Sharp Objects Symbols, Allegory and Motifs

Sharp Objects Symbols, Allegory and Motifs

The Dollhouse

Amma’s prize possession is a scale-model (though still unusually over-sized) dollhouse replica of her mother’s Victorian manor home. Amma is a strangely precocious thirteen-year-old girl who seems to bounce back and forth between the child behind her and the woman ahead of her. In an equally strange way this conflict between what was and what will be taking place in the what is of the present is symbolized by the dollhouse which she insists must be an absolutely perfect and exacting miniature model of the real thing. As a result, the failure of the dollhouse to live up to this ideal can lead to extremely childish tantrums while in the end, the dollhouse becomes very a much a symbol of, for lack of a better word, maturity.

Camille’s Cuts

Camille is a cutter; the common vernacular term for a person who indulges in self-injury as a misplaced psychotherapeutic self-treatment to deal with trauma and emotional instability. Camille is no ordinary cutter who simply leaves geometric patterns as the traces of her dalliances with sharp objects. Literally her entire body not covered by modest shirts and jeans is almost a diary carved in flesh of words that have taken on special meaning in the narrative of her past: “Whine, milk, hurt, bleed.” The cutting can be interpreted as symbolism on a number of levels including repossession of her sexually abused body and a concerted effort to desexualize herself as merely a body to be objectified by men.
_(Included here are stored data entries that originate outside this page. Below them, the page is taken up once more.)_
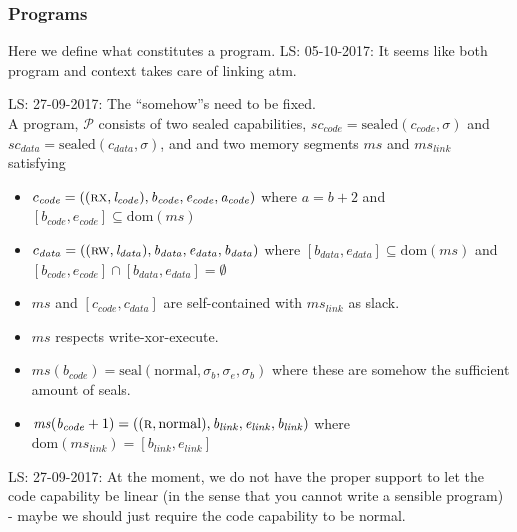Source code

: \documentclass[a3paper]{article}
\newcommand\lau[1]{{\color{purple} \sf \footnotesize {LS: #1}}\\}
\newcommand{\dom}{\mathrm{dom}}
\newcommand{\shareddom}[1]{\mathrm{#1}}
\newcommand{\lin}{\var{l}}
\newcommand{\seal}[1]{\shareddom{seal}(#1)}
\newcommand{\sealed}[1]{\shareddom{sealed}(#1)}
\newcommand{\program}{\mathscr{P}}
\newcommand{\var}[1]{\mathit{#1}}
\newcommand{\ms}{\var{ms}}
\newcommand{\link}{\var{link}}
\newcommand{\data}{\var{data}}
\newcommand{\code}{\var{code}}
\newcommand{\vsc}{\var{sc}}
\newcommand{\baddr}{\var{b}}
\newcommand{\eaddr}{\var{e}}
\newcommand{\aaddr}{\var{a}}
\newcommand{\plainlinearity}[1]{\mathrm{#1}}
\newcommand{\normal}{\plainlinearity{normal}}
\newcommand{\plainperm}[1]{\textsc{#1}}
\newcommand{\rx}{\plainperm{rx}}
\newcommand{\rw}{\plainperm{rw}}
\newcommand{\readonly}{\plainperm{r}}
\newcommand{\ro}{\readonly}
\begin{document}
\subsubsection{Programs}
Here we define what constitutes a program.
\lau{05-10-2017: It seems like both program and context takes care of linking atm.}
\begin{definition}
  \label{def:program}
  \lau{27-09-2017: The ``somehow''s need to be fixed.}
  A program, $\program$ consists of two sealed capabilities, $\vsc_\code = \sealed{c_\code,\sigma}$ and $\vsc_\data = \sealed{c_\data,\sigma}$, and and two memory segments $\ms$ and $\ms_\link$ satisfying
  \begin{itemize}
  \item $c_\code = ((\rx,\lin_\code),\baddr_\code,\eaddr_\code,\aaddr_\code)$ where $\aaddr = \baddr + 2$ and $[\baddr_\code,\eaddr_\code]\subseteq \dom(\ms)$
  \item $c_\data = ((\rw,\lin_\data),\baddr_\data,\eaddr_\data,\baddr_\data)$ where $[\baddr_\data,\eaddr_\data] \subseteq \dom(\ms)$ and $[\baddr_\code,\eaddr_\code] \cap [\baddr_\data,\eaddr_\data] = \emptyset$
  \item $\ms$ and $[c_\code,c_\data]$ are self-contained with $\ms_\link$ as slack.
  \item $\ms$ respects write-xor-execute.
  \item $\ms(\baddr_\code) = \seal{\normal,\sigma_\baddr,\sigma_\eaddr,\sigma_\baddr}$ where these are somehow the sufficient amount of seals.
  \item $\ms(\baddr_\code+1) = ((\ro,\normal),\baddr_\link, \eaddr_\link, \baddr_\link)$ where $\dom(\ms_\link) = [\baddr_\link, \eaddr_\link]$
  \end{itemize}
\end{definition}
\lau{27-09-2017: At the moment, we do not have the proper support to let the code capability be linear (in the sense that you cannot write a sensible program) - maybe we should just require the code capability to be normal.}
\end{document}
At its most elemental level, however, the purposeful decision to self-harm with words indicates a symbolic urge to communicate; a cry for understanding and caring that goes unheard and unseen by a passive and oblivious public.

Alcohol

Camille is a problem drinker who muses in her narrative prose that she views liquor as a lubricant that keeps the “sharp thoughts” in one’s head from gaining the traction necessary to become sharp actions. It is the empty kind of philosophizing that drunks do to convince themselves that their weakness is tragic, of course, but it does speak to the symbolism of alcohol in the novel as wildly wrong-headed means of attempting to soothe wounds.

Teeth

Two young girls are murdered and a gruesome aspect ties then irrefutably together as the work of the same killer: all their teeth have been horrifically extracted using a simple tool like a pair of pliers. It is a little difficult to discuss the symbolism of the teeth without giving away the plot and a discussion of symbolism is not the place for such spoilers. Suffice to say that when all is revealed, the removal of the teeth and, more specifically, the purpose of the extraction, serve as a chilling symbol of both the depths of depravity to which any human being is subject as well as the blind spot that still remains in the collective psyche of society when it comes to the who and why of murder.

Wind Gap

The gruesome murders occur in the narrator’s small hometown of Wind Gap, Missouri. She is working as a journalist in Chicago which is close enough that it makes sense to send her back there to cover the story. Chicago has long been and is still infamous for always being at or near the top of the list in terms of murders per year. So there is irony in sending a reporter from the big city to the small town to get a scoop on a story about evil in the heartland. Without giving too much away, this irony is further deepened when she returns to the big bad city unwitting bringing malevolence with her. Wind Gap thus become a symbol for assumptions: the devil may not reside in the big city at all, but may instead be smiling and waving at you from the other side of a white picket fence in a town you’ve never heard of.